A second area of concern in the report of the Study Committee was the apparent lack of any question directed to the person making public profession of faith regarding his love for the Lord. The Advisory Committee therefore changed one of the questions which the Study Committee had suggested in order to include in it a strong affirmation on the part of the professing person of his love for the Lord. The amended question then read, “Do you promise to do all you can, with the help of the Holy Spirit, to strengthen your love and commitment to Christ by sharing faithfully in the life of the Church, and do you join with the people of God in doing the work of the Lord everywhere?” This formulation of the question was also adopted by Synod.

The third concern which was felt by the Advisory Committee regarding this form for the profession of faith was that the Study Committee report contained no question dealing with the matter of discipline.
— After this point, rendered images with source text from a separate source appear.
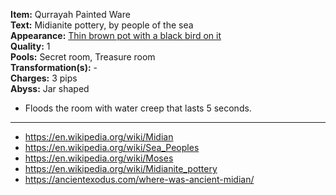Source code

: **Item:** Qurrayah Painted Ware
<br>
**Text:** Midianite pottery, by people of the sea
<br>
**Appearance:** [Thin brown pot with a black bird on it](reference.png)
<br>
**Quality:** 1
<br>
**Pools:** Secret room, Treasure room
<br>
**Transformation(s):** -
<br>
**Charges:** 3 pips
<br>
**Abyss:** Jar shaped

- Floods the room with water creep that lasts 5 seconds.

---

- https://en.wikipedia.org/wiki/Midian
- https://en.wikipedia.org/wiki/Sea_Peoples
- https://en.wikipedia.org/wiki/Moses
- https://en.wikipedia.org/wiki/Midianite_pottery
- https://ancientexodus.com/where-was-ancient-midian/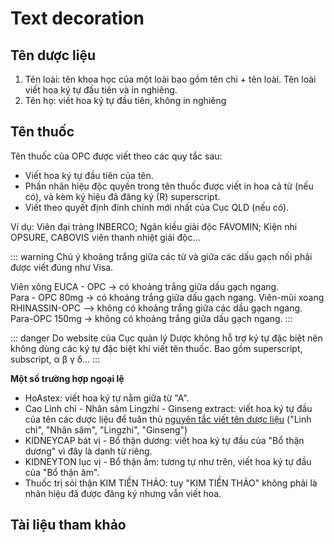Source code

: # Text decoration
## Tên dược liệu

1. Tên loài: tên khoa học của một loài bao gồm tên chi + tên loài. Tên loài viết hoa ký tự đầu tiên và in nghiêng.
2. Tên họ: viết hoa ký tự đầu tiên, không in nghiêng
## Tên thuốc
Tên thuốc của OPC được viết theo các quy tắc sau:
* Viết hoa ký tự đầu tiên của tên.
* Phần nhãn hiệu độc quyền trong tên thuốc được viết in hoa cả từ (nếu có), và kèm ký hiệu đã đăng ký (R) superscript.
* Viết theo quyết định đính chính mới nhất của Cục QLD (nếu có).

Ví dụ: Viên đại tràng INBERCO; Ngân kiều giải độc FAVOMIN; Kiện nhi OPSURE, CABOVIS viên thanh nhiệt giải độc...

::: warning
Chú ý khoảng trắng giữa các từ và giữa các dấu gạch nối phải được viết đúng như Visa.

Viên xông EUCA - OPC -> có khoảng trắng giữa dấu gạch ngang.  
Para - OPC 80mg -> có khoảng trắng giữa dấu gạch ngang.
Viên-mũi xoang RHINASSIN-OPC --> không có khoảng trắng giữa các dầu gạch ngang.  
Para-OPC 150mg -> không có khoảng trắng giữa dấu gạch ngang.
:::

::: danger
Do website của Cục quản lý Dược không hỗ trợ ký tự đặc biệt nên không dùng các ký tự đặc biệt khi viết tên thuốc. Bao gồm superscript, subscript, α β γ δ...
:::

**Một số trường hợp ngoại lệ**
* HoAstex: viết hoa ký tự nằm giữa từ "A".
* Cao Linh chi - Nhân sâm Lingzhi - Ginseng extract: viết hoa ký tự đầu của tên các dược liệu để tuân thủ [nguyên tắc viết tên dược liệu](#ten-duoc-lieu) ("Linh chi", "Nhân sâm", "Lingzhi", "Ginseng")
* KIDNEYCAP bát vị - Bổ thận dương: viết hoa ký tự đầu của "Bổ thận dương" vì đây là danh từ riêng.
* KIDNEYTON lục vị - Bổ thận âm: tương tự như trên, viết hoa ký tự đầu của "Bổ thận âm".
* Thuốc trị sỏi thận KIM TIỀN THẢO: tuy "KIM TIỀN THẢO" không phải là nhãn hiệu đã được đăng ký nhưng vẫn viết hoa.



## Tài liệu tham khảo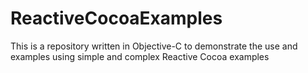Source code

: # ReactiveCocoaExamples
This is a repository written in Objective-C to demonstrate the use and examples using simple and complex Reactive Cocoa examples
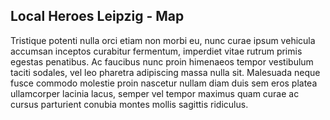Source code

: ## Local Heroes Leipzig - Map

Tristique potenti nulla orci etiam non morbi eu, nunc curae ipsum vehicula accumsan inceptos curabitur fermentum, imperdiet vitae rutrum primis egestas penatibus. Ac faucibus nunc proin himenaeos tempor vestibulum taciti sodales, vel leo pharetra adipiscing massa nulla sit. Malesuada neque fusce commodo molestie proin nascetur nullam diam duis sem eros platea ullamcorper lacinia lacus, semper vel tempor maximus quam curae ac cursus parturient conubia montes mollis sagittis ridiculus.

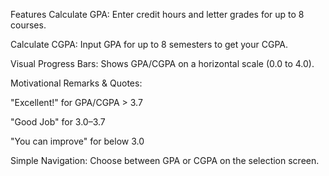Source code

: Features
Calculate GPA: Enter credit hours and letter grades for up to 8 courses.

Calculate CGPA: Input GPA for up to 8 semesters to get your CGPA.

Visual Progress Bars: Shows GPA/CGPA on a horizontal scale (0.0 to 4.0).

Motivational Remarks & Quotes:

"Excellent!" for GPA/CGPA > 3.7

"Good Job" for 3.0–3.7

"You can improve" for below 3.0

Simple Navigation: Choose between GPA or CGPA on the selection screen.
That is to say, whereas the form presently is use in the CRC has the question, “Do you promise to submit to the government of the church, and should you become delinquent either in doctrine or in life, submit to the discipline of the church?”, the form presented by the Study Committee omits any reference to this matter. The Advisory Committee, feeling a lack in this regard, submitled to Synod an additional question to those submitted by the Study Committee. Its suggested question was, “Do you ask for pastoral direction and Christian discipline, exercised in the spirit of brotherly love, to train you in the way of discipleship and to correct you in case you should digress from your confession, either in doctrine or in life?” This formulation of the question lifted out and expanded a short phrase in one of the questions in the Study Report. That phrase was “honoring its authority.” The Advisory Committee felt that something more should be said than this very brief allusion to the matter of the authority of the church. It therefore submitted the new and additional question.

After a great deal of discussion, Synod voted by a 77 to 66 vote to reject this new and additional question in the form for the public profession of faith. Much of the argumentation that was made on this issue dealt with the view that this question implies that the person making profession of faith is about to depart from the faith; that the very question implies a lack of trust on the part of the church. One delegate from Canada suggested that this question implied that the consistory of the church places itself before the person making profession of faith as a policeman, serving notice to the young person that he is going to be watched, and that he is going to be arrested as soon as he steps out of line. Of course, these protests against the inclusion of this question missed the point of the nature of the question. It is certainly not that the church acts as policeman, or stands over the person by this question with any measure of distrust. But Synod decided, although by a fairly close vote, to remove the question from the Advisory Committee recommendations. The form for public profession of faith will now be submitted to the churches for their provisional use and for suggestions to the Liturgical Committee.

Abortion Report

One of the characteristics of this Synod noted by the delegates repeatedly was the number of large and significant matters decided. One of these was the report of the Study Committee on Abortion. This is cf course a very delicate issue, one fraught with great emotion, not only throughout the CRC but throughout the entire world. The Study Committee submitted to Synod a single report with its recommendations. But it soon became apparent to Synod that. although the Study Committee came with a unified report, the committee was not at all united. One of the doctors on the committee, Dr. E. Y. Postma, reported that he was not at all happy with the recommendations submitted by the Study Committee, and therefore he submitted a different set of recommendations. To further complicate the matter, the Advisory Committee with a majority and a minority report with their attendant recommendations. The majority of the Advisory Committee substantially took the views of Dr. Postma, while the minority took substantially the recommendations of the Study Report.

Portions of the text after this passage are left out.